ASSIGNMENT: All records below should be repeated exactly, with the pictures left out.

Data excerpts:
————
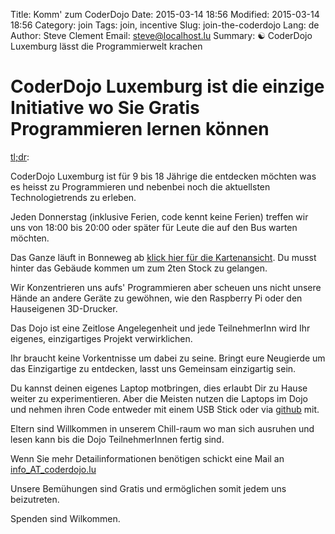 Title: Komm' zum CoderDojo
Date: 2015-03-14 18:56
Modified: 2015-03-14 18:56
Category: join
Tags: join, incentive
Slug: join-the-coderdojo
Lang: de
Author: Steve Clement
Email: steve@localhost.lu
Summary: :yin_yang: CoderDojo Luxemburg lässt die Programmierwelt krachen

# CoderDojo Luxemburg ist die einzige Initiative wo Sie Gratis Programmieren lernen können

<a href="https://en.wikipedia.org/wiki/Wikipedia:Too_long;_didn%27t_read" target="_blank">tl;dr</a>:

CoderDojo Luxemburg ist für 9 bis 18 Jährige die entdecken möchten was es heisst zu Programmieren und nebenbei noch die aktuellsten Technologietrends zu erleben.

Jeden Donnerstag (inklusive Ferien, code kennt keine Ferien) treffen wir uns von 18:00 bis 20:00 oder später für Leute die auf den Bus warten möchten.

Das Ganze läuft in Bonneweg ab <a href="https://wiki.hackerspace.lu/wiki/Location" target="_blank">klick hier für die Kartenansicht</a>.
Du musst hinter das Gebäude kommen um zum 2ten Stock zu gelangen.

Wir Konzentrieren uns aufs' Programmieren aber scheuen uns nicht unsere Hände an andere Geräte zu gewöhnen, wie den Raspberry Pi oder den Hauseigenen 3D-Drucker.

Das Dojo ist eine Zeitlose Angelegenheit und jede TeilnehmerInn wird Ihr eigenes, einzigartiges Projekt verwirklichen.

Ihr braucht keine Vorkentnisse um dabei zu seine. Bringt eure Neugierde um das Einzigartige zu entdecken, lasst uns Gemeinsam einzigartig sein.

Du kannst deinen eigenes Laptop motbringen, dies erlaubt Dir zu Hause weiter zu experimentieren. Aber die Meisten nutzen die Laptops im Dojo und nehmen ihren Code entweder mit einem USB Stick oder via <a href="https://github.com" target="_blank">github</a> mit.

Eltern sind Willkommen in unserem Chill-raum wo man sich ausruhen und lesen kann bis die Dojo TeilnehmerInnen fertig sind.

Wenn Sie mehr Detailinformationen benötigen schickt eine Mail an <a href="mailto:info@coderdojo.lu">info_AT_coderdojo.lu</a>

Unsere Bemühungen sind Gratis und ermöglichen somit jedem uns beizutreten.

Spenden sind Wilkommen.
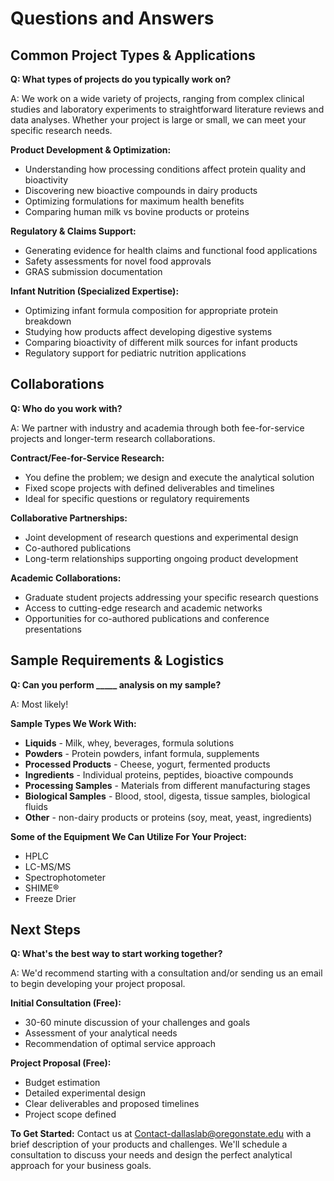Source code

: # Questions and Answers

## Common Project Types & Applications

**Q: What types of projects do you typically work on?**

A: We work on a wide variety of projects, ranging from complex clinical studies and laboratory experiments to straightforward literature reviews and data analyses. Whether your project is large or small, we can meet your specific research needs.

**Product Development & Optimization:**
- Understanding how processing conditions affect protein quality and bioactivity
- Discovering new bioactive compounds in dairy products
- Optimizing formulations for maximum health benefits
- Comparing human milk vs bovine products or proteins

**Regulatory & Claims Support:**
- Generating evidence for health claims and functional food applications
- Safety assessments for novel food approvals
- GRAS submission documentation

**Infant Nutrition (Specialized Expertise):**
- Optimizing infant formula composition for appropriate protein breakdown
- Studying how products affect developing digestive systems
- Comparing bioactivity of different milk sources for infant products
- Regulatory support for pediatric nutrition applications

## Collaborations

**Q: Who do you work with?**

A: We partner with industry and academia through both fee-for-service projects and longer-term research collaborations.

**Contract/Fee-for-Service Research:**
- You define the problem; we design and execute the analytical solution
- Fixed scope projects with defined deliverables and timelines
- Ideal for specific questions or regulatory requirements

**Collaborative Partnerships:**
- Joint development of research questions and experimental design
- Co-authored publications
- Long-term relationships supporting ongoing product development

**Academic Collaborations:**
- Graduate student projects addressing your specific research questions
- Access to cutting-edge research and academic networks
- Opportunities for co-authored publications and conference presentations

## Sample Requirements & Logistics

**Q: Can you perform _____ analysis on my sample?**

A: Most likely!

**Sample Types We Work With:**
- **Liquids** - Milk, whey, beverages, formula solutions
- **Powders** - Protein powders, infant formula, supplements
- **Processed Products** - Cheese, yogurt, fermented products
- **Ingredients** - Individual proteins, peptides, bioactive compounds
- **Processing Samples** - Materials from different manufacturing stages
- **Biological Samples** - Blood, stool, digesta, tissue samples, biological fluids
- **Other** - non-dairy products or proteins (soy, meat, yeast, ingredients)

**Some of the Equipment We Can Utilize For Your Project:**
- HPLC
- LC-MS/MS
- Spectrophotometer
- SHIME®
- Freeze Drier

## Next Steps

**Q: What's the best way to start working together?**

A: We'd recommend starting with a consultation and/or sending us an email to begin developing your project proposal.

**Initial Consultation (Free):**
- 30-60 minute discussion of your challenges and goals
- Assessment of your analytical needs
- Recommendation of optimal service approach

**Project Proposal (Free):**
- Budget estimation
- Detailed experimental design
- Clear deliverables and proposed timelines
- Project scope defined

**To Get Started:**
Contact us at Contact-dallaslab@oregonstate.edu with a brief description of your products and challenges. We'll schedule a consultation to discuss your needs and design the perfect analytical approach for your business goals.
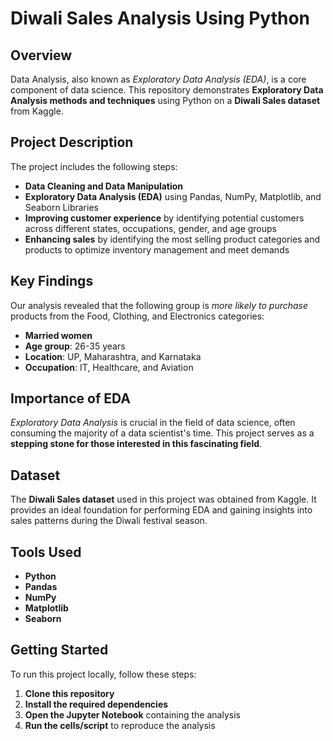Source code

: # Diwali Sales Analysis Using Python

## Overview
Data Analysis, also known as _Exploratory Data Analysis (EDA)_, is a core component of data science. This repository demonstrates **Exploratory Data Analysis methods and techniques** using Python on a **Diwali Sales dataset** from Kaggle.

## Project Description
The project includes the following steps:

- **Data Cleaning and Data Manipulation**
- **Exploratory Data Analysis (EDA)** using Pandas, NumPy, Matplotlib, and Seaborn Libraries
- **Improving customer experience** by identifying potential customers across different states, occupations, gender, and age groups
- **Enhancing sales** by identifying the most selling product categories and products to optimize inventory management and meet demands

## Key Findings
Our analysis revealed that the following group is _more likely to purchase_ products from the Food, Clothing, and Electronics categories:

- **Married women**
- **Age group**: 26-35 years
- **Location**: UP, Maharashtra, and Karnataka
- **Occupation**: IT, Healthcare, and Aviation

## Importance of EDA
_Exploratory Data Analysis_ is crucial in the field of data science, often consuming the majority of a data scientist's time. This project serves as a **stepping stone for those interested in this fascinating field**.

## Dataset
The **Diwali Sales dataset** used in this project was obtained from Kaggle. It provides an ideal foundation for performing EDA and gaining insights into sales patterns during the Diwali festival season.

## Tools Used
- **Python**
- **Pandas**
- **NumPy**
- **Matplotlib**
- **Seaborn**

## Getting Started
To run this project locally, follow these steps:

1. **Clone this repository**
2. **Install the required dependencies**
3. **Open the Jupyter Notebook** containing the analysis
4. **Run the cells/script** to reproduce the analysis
————
TASK SOLUTION:
 Title: Komm' zum CoderDojo
Date: 2015-03-14 18:56
Modified: 2015-03-14 18:56
Category: join
Tags: join, incentive
Slug: join-the-coderdojo
Lang: de
Author: Steve Clement
Email: steve@localhost.lu
Summary: :yin_yang: CoderDojo Luxemburg lässt die Programmierwelt krachen

# CoderDojo Luxemburg ist die einzige Initiative wo Sie Gratis Programmieren lernen können

<a href="https://en.wikipedia.org/wiki/Wikipedia:Too_long;_didn%27t_read" target="_blank">tl;dr</a>:

CoderDojo Luxemburg ist für 9 bis 18 Jährige die entdecken möchten was es heisst zu Programmieren und nebenbei noch die aktuellsten Technologietrends zu erleben.

Jeden Donnerstag (inklusive Ferien, code kennt keine Ferien) treffen wir uns von 18:00 bis 20:00 oder später für Leute die auf den Bus warten möchten.

Das Ganze läuft in Bonneweg ab <a href="https://wiki.hackerspace.lu/wiki/Location" target="_blank">klick hier für die Kartenansicht</a>.
Du musst hinter das Gebäude kommen um zum 2ten Stock zu gelangen.

Wir Konzentrieren uns aufs' Programmieren aber scheuen uns nicht unsere Hände an andere Geräte zu gewöhnen, wie den Raspberry Pi oder den Hauseigenen 3D-Drucker.

Das Dojo ist eine Zeitlose Angelegenheit und jede TeilnehmerInn wird Ihr eigenes, einzigartiges Projekt verwirklichen.

Ihr braucht keine Vorkentnisse um dabei zu seine. Bringt eure Neugierde um das Einzigartige zu entdecken, lasst uns Gemeinsam einzigartig sein.

Du kannst deinen eigenes Laptop motbringen, dies erlaubt Dir zu Hause weiter zu experimentieren. Aber die Meisten nutzen die Laptops im Dojo und nehmen ihren Code entweder mit einem USB Stick oder via <a href="https://github.com" target="_blank">github</a> mit.

Eltern sind Willkommen in unserem Chill-raum wo man sich ausruhen und lesen kann bis die Dojo TeilnehmerInnen fertig sind.

Wenn Sie mehr Detailinformationen benötigen schickt eine Mail an <a href="mailto:info@coderdojo.lu">info_AT_coderdojo.lu</a>

Unsere Bemühungen sind Gratis und ermöglichen somit jedem uns beizutreten.

Spenden sind Wilkommen.
Source code

: # Questions and Answers

## Common Project Types & Applications

**Q: What types of projects do you typically work on?**

A: We work on a wide variety of projects, ranging from complex clinical studies and laboratory experiments to straightforward literature reviews and data analyses. Whether your project is large or small, we can meet your specific research needs.

**Product Development & Optimization:**
- Understanding how processing conditions affect protein quality and bioactivity
- Discovering new bioactive compounds in dairy products
- Optimizing formulations for maximum health benefits
- Comparing human milk vs bovine products or proteins

**Regulatory & Claims Support:**
- Generating evidence for health claims and functional food applications
- Safety assessments for novel food approvals
- GRAS submission documentation

**Infant Nutrition (Specialized Expertise):**
- Optimizing infant formula composition for appropriate protein breakdown
- Studying how products affect developing digestive systems
- Comparing bioactivity of different milk sources for infant products
- Regulatory support for pediatric nutrition applications

## Collaborations

**Q: Who do you work with?**

A: We partner with industry and academia through both fee-for-service projects and longer-term research collaborations.

**Contract/Fee-for-Service Research:**
- You define the problem; we design and execute the analytical solution
- Fixed scope projects with defined deliverables and timelines
- Ideal for specific questions or regulatory requirements

**Collaborative Partnerships:**
- Joint development of research questions and experimental design
- Co-authored publications
- Long-term relationships supporting ongoing product development

**Academic Collaborations:**
- Graduate student projects addressing your specific research questions
- Access to cutting-edge research and academic networks
- Opportunities for co-authored publications and conference presentations

## Sample Requirements & Logistics

**Q: Can you perform _____ analysis on my sample?**

A: Most likely!

**Sample Types We Work With:**
- **Liquids** - Milk, whey, beverages, formula solutions
- **Powders** - Protein powders, infant formula, supplements
- **Processed Products** - Cheese, yogurt, fermented products
- **Ingredients** - Individual proteins, peptides, bioactive compounds
- **Processing Samples** - Materials from different manufacturing stages
- **Biological Samples** - Blood, stool, digesta, tissue samples, biological fluids
- **Other** - non-dairy products or proteins (soy, meat, yeast, ingredients)

**Some of the Equipment We Can Utilize For Your Project:**
- HPLC
- LC-MS/MS
- Spectrophotometer
- SHIME®
- Freeze Drier

## Next Steps

**Q: What's the best way to start working together?**

A: We'd recommend starting with a consultation and/or sending us an email to begin developing your project proposal.

**Initial Consultation (Free):**
- 30-60 minute discussion of your challenges and goals
- Assessment of your analytical needs
- Recommendation of optimal service approach

**Project Proposal (Free):**
- Budget estimation
- Detailed experimental design
- Clear deliverables and proposed timelines
- Project scope defined

**To Get Started:**
Contact us at Contact-dallaslab@oregonstate.edu with a brief description of your products and challenges. We'll schedule a consultation to discuss your needs and design the perfect analytical approach for your business goals.
Source code

: # Diwali Sales Analysis Using Python

## Overview
Data Analysis, also known as _Exploratory Data Analysis (EDA)_, is a core component of data science. This repository demonstrates **Exploratory Data Analysis methods and techniques** using Python on a **Diwali Sales dataset** from Kaggle.

## Project Description
The project includes the following steps:

- **Data Cleaning and Data Manipulation**
- **Exploratory Data Analysis (EDA)** using Pandas, NumPy, Matplotlib, and Seaborn Libraries
- **Improving customer experience** by identifying potential customers across different states, occupations, gender, and age groups
- **Enhancing sales** by identifying the most selling product categories and products to optimize inventory management and meet demands

## Key Findings
Our analysis revealed that the following group is _more likely to purchase_ products from the Food, Clothing, and Electronics categories:

- **Married women**
- **Age group**: 26-35 years
- **Location**: UP, Maharashtra, and Karnataka
- **Occupation**: IT, Healthcare, and Aviation

## Importance of EDA
_Exploratory Data Analysis_ is crucial in the field of data science, often consuming the majority of a data scientist's time. This project serves as a **stepping stone for those interested in this fascinating field**.

## Dataset
The **Diwali Sales dataset** used in this project was obtained from Kaggle. It provides an ideal foundation for performing EDA and gaining insights into sales patterns during the Diwali festival season.

## Tools Used
- **Python**
- **Pandas**
- **NumPy**
- **Matplotlib**
- **Seaborn**

## Getting Started
To run this project locally, follow these steps:

1. **Clone this repository**
2. **Install the required dependencies**
3. **Open the Jupyter Notebook** containing the analysis
4. **Run the cells/script** to reproduce the analysis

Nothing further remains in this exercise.